[Source material — start]

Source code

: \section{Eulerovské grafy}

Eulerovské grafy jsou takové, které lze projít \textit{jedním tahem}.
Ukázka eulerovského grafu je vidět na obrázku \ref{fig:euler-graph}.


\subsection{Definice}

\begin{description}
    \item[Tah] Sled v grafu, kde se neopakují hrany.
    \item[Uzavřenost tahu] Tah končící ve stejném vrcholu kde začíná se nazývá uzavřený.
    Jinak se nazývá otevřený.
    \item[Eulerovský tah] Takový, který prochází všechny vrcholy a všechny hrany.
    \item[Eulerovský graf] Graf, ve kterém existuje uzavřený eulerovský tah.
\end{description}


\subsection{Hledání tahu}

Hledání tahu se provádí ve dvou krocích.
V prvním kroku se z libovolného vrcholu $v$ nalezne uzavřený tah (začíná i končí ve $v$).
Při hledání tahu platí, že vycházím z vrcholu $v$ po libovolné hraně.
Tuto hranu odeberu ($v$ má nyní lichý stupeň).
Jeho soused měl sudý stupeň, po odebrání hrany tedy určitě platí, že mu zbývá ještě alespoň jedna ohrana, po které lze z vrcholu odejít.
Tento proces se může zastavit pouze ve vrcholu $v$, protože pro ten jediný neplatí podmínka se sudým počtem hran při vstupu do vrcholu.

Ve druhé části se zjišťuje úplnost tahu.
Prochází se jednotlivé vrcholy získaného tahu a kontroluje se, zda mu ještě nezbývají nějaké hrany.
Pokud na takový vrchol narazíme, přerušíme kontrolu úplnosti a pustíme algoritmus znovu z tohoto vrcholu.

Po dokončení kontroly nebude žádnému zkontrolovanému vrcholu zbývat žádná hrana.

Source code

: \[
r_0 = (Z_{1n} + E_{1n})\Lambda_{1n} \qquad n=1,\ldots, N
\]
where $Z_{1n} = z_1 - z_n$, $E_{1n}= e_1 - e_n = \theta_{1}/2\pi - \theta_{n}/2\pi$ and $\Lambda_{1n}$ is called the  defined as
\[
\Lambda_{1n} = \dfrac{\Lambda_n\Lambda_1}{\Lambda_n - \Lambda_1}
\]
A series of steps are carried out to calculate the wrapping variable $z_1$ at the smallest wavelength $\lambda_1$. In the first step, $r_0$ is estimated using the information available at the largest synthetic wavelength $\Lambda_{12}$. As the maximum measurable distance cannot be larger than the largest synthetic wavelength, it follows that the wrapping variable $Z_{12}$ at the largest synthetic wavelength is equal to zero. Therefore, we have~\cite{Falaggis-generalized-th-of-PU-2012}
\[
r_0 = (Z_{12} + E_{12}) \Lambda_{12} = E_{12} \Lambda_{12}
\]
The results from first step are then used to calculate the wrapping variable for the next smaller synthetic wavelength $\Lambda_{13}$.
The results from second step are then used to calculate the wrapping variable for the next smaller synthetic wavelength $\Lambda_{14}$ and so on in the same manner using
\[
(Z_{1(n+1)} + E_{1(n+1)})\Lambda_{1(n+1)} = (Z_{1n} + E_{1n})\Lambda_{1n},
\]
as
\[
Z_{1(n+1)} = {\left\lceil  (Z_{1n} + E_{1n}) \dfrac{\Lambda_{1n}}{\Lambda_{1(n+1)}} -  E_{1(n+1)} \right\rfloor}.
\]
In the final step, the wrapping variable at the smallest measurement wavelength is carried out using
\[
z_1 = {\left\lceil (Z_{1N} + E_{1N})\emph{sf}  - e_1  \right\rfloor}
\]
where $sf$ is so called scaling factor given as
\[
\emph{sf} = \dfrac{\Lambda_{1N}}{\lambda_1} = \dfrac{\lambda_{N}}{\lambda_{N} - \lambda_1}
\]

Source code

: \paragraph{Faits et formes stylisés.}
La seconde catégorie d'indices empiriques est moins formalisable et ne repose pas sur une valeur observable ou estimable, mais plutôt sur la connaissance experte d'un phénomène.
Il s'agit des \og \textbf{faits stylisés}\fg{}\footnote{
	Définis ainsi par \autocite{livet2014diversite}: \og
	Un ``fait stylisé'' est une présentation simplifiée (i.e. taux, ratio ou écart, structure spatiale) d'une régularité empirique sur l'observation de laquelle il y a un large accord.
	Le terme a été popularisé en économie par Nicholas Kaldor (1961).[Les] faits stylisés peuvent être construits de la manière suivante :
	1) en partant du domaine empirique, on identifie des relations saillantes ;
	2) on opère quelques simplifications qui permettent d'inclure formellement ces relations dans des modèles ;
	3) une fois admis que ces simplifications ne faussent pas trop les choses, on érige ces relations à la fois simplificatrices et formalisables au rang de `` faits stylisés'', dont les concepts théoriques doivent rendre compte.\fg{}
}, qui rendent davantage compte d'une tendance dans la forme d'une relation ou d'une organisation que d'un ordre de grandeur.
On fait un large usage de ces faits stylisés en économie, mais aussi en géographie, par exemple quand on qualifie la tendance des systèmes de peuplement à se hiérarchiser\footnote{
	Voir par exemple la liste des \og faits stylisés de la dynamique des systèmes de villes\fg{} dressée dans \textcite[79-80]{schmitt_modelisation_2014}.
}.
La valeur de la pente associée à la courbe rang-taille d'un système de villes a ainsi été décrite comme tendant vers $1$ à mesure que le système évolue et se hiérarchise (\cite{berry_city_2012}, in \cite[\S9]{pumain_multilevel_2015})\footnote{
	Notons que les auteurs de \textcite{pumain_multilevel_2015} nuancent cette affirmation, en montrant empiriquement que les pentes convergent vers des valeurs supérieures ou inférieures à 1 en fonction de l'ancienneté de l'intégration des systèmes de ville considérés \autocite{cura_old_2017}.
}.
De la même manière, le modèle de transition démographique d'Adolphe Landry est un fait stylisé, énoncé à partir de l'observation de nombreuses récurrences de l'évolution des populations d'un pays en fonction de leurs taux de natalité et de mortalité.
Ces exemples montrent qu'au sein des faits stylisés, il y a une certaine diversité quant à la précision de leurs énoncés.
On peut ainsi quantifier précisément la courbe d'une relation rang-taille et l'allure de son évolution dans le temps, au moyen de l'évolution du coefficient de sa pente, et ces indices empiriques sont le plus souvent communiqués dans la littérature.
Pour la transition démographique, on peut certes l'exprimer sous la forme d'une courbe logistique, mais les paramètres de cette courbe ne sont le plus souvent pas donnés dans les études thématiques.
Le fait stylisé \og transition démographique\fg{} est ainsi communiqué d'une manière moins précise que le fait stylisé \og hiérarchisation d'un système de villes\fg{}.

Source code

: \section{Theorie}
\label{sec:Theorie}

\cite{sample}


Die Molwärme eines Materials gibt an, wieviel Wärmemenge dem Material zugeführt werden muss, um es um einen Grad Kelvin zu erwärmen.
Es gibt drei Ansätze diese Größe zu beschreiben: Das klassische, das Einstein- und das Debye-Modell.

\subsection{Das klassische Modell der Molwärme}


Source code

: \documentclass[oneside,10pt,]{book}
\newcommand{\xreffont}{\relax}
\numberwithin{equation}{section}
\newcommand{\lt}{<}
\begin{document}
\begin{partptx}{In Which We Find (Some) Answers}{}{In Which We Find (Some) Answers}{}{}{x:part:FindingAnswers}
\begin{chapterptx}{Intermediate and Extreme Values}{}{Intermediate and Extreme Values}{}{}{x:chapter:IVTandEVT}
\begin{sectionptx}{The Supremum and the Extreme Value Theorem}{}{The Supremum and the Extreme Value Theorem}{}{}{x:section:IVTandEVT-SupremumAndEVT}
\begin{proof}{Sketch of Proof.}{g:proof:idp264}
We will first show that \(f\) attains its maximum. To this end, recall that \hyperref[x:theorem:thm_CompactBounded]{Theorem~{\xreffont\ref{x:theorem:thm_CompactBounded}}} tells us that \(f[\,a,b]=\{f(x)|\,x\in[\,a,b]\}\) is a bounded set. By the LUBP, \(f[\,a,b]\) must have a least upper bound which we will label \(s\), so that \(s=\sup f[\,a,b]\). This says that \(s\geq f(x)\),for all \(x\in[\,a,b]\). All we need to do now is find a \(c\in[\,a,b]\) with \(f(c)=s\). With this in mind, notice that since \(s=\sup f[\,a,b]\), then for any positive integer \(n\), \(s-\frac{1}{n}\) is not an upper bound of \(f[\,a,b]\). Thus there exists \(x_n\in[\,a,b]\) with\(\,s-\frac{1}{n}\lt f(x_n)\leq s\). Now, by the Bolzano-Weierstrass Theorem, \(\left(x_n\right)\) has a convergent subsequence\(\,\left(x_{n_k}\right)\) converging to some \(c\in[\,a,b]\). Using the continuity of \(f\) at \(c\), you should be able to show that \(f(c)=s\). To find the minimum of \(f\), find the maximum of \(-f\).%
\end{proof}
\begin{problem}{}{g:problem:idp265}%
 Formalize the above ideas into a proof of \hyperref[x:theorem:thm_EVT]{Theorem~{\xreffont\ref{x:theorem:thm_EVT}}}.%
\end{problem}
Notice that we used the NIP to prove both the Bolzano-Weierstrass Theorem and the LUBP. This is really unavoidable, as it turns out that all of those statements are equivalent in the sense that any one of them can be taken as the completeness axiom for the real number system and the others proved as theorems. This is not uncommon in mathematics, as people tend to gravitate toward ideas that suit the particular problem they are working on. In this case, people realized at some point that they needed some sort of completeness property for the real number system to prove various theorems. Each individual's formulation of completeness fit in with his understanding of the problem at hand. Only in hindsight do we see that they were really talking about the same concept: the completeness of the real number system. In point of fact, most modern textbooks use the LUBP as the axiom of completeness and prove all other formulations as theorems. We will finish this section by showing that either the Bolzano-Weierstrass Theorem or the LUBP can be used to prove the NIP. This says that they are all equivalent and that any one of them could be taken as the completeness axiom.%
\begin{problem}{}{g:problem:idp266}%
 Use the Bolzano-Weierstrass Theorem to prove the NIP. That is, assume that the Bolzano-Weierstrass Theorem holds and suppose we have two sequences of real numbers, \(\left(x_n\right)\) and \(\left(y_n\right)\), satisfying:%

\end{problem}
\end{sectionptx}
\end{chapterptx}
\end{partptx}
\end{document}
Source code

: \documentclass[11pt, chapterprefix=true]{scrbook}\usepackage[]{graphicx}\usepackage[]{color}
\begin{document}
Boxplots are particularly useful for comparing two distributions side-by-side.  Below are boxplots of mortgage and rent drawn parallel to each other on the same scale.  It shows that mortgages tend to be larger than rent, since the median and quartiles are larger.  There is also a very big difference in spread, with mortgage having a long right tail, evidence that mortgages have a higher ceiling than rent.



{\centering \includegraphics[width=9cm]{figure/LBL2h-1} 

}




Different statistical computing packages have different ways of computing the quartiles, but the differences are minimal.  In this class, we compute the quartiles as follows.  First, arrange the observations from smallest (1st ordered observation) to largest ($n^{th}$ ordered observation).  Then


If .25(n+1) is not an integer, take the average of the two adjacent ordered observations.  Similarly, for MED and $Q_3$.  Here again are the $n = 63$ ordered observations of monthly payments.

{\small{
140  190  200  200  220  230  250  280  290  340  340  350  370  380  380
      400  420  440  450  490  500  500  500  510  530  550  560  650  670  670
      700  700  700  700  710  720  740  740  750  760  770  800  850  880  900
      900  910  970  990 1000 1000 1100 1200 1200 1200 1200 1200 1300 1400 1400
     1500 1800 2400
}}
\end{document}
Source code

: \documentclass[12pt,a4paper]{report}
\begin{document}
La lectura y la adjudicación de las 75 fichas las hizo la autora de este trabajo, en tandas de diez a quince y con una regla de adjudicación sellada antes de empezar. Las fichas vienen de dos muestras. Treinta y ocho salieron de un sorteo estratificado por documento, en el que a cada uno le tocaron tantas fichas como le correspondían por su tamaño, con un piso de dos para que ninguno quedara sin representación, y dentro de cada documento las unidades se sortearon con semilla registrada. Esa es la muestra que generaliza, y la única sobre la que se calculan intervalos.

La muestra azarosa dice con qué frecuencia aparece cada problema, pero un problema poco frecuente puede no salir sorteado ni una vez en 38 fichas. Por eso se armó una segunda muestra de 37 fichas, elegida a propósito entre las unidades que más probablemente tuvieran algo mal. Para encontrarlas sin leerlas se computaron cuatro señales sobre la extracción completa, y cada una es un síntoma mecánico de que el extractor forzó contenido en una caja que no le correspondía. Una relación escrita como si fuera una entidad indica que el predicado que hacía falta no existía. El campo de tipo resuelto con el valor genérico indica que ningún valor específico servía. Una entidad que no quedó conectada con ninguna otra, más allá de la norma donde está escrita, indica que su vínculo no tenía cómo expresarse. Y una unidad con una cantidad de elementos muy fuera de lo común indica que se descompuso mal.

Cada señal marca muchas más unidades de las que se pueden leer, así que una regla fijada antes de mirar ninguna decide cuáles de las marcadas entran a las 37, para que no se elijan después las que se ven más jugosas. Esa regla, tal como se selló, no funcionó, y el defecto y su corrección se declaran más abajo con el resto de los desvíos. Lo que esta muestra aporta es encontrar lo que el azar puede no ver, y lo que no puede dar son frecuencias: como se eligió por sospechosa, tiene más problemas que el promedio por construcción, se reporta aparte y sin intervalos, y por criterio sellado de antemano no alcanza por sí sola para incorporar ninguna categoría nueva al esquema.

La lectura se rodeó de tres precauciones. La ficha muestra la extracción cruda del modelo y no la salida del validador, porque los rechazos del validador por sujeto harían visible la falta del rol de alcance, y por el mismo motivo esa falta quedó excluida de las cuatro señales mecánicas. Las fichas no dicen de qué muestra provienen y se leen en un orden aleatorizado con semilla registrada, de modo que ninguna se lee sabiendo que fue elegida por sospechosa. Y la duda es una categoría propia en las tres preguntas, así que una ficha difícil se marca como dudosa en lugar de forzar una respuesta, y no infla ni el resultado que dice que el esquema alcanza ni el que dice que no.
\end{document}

[Source material — finish]

> _Task description_: Where the data above reaches the line holding "1500 1800 2400", begin printing, and stop after the line holding "La lectura y". Each line must be reproduced exactly, with nothing else added.

> _Exercise answer_:
     1500 1800 2400
}}
\end{document}
Source code

: \documentclass[12pt,a4paper]{report}
\begin{document}
La lectura y la adjudicación de las 75 fichas las hizo la autora de este trabajo, en tandas de diez a quince y con una regla de adjudicación sellada antes de empezar. Las fichas vienen de dos muestras. Treinta y ocho salieron de un sorteo estratificado por documento, en el que a cada uno le tocaron tantas fichas como le correspondían por su tamaño, con un piso de dos para que ninguno quedara sin representación, y dentro de cada documento las unidades se sortearon con semilla registrada. Esa es la muestra que generaliza, y la única sobre la que se calculan intervalos.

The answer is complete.